Clinical Pearl — Dose Targets and Underdosing

The mortality benefit in EPHESUS was achieved with a target dose of 50 mg once daily (mean achieved 43 mg/day). The 25 mg starting dose is a titration step, not a target. If serum potassium and renal function permit, titrate to 50 mg within 4 weeks. Conversely, do not initiate when baseline potassium exceeds 5.0 mEq/L — first address contributors (concurrent ACEi/ARB dose, NSAID use, potassium supplements) before re-evaluating.

Pharmacology

Mechanism of Action

Eplerenone binds to the mineralocorticoid receptor (MR) and competitively blocks the binding of aldosterone, a key effector of the renin-angiotensin-aldosterone system. Aldosterone normally activates MR in epithelial tissues such as the distal nephron — driving sodium reabsorption, potassium secretion, and a rise in blood pressure — as well as in non-epithelial tissues including the heart, blood vessels, and brain. By antagonising MR, eplerenone produces modest natriuresis and potassium retention, and increases plasma renin and serum aldosterone via loss of negative feedback; these compensatory rises do not overcome the receptor blockade.

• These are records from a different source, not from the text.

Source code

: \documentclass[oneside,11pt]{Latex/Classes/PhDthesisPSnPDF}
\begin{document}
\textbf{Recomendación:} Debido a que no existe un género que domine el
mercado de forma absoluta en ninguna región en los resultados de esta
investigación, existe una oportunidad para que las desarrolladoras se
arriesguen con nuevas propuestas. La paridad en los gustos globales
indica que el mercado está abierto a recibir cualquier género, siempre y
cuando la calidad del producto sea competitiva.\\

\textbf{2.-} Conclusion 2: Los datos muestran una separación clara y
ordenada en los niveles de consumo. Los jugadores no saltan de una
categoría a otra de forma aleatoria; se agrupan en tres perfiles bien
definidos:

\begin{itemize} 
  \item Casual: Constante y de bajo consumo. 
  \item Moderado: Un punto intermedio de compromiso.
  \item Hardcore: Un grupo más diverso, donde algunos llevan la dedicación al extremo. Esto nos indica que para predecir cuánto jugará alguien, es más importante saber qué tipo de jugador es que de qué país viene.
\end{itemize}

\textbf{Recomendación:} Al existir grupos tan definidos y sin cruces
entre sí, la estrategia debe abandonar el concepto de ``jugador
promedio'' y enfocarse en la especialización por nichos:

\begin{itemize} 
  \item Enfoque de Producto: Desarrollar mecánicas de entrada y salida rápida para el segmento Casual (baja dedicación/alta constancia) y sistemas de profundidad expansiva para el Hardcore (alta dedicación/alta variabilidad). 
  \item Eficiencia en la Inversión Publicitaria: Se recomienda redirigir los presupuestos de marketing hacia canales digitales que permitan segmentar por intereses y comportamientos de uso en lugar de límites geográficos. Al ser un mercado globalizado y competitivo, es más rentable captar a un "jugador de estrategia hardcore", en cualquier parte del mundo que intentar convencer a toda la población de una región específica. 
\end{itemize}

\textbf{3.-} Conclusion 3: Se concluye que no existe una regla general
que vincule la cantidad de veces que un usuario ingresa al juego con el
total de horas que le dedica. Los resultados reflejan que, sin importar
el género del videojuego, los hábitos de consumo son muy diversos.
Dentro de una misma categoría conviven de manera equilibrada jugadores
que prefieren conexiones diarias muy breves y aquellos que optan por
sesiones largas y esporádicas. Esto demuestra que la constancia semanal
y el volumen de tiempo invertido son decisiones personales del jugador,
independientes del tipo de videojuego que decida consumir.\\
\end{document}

Eplerenone is selective for the human MR over recombinant glucocorticoid, progesterone, and androgen receptors. This selectivity — absent in spironolactone — is the drug’s defining clinical advantage: it produces meaningfully fewer sex-hormone-related adverse effects (gynecomastia, breast pain, menstrual irregularity) at the cost of weaker MR potency and a shorter half-life requiring daily dosing.

ADME Profile

Parameter	Value	Clinical Implication
Absorption	Absolute oral bioavailability 69%; T_max ~1.5–2 h; absorption not affected by food	May be taken without regard to meals; once-daily dosing is acceptable for both indications despite the short half-life
Distribution	V_d 42–90 L at steady state; protein binding ~50%, primarily to α1-acid glycoprotein; does not preferentially bind erythrocytes	Modest tissue distribution; protein binding low enough that displacement interactions are clinically insignificant
Metabolism	Hepatic, predominantly CYP3A4-mediated; no active metabolites identified in human plasma; not a substrate or inhibitor of P-glycoprotein at clinically relevant doses	Strong CYP3A inhibitors are contraindicated; moderate inhibitors require dose reduction; CYP3A inducers reduce efficacy
Elimination	t½ 3–6 h; less than 5% recovered as unchanged drug; ~67% urinary and ~32% fecal as metabolites; steady state in ~2 days; not removed by hemodialysis	Short half-life means missed doses lose effect quickly; hemodialysis is not a rescue option in overdose; renal impairment increases AUC by ~38% in severe CKD

Side Effects

Frequencies below are drawn directly from the FDA prescribing information (EPHESUS post-MI HFrEF data, n=3251 vs 3237; pooled placebo-controlled hypertension studies, n=3091) and from the EMPHASIS-HF publication (chronic NYHA II HFrEF; off-label population). Hyperkalemia rates differ substantially between heart failure and hypertension populations because of differences in renal function, diabetes prevalence, and concurrent ACEi/ARB use.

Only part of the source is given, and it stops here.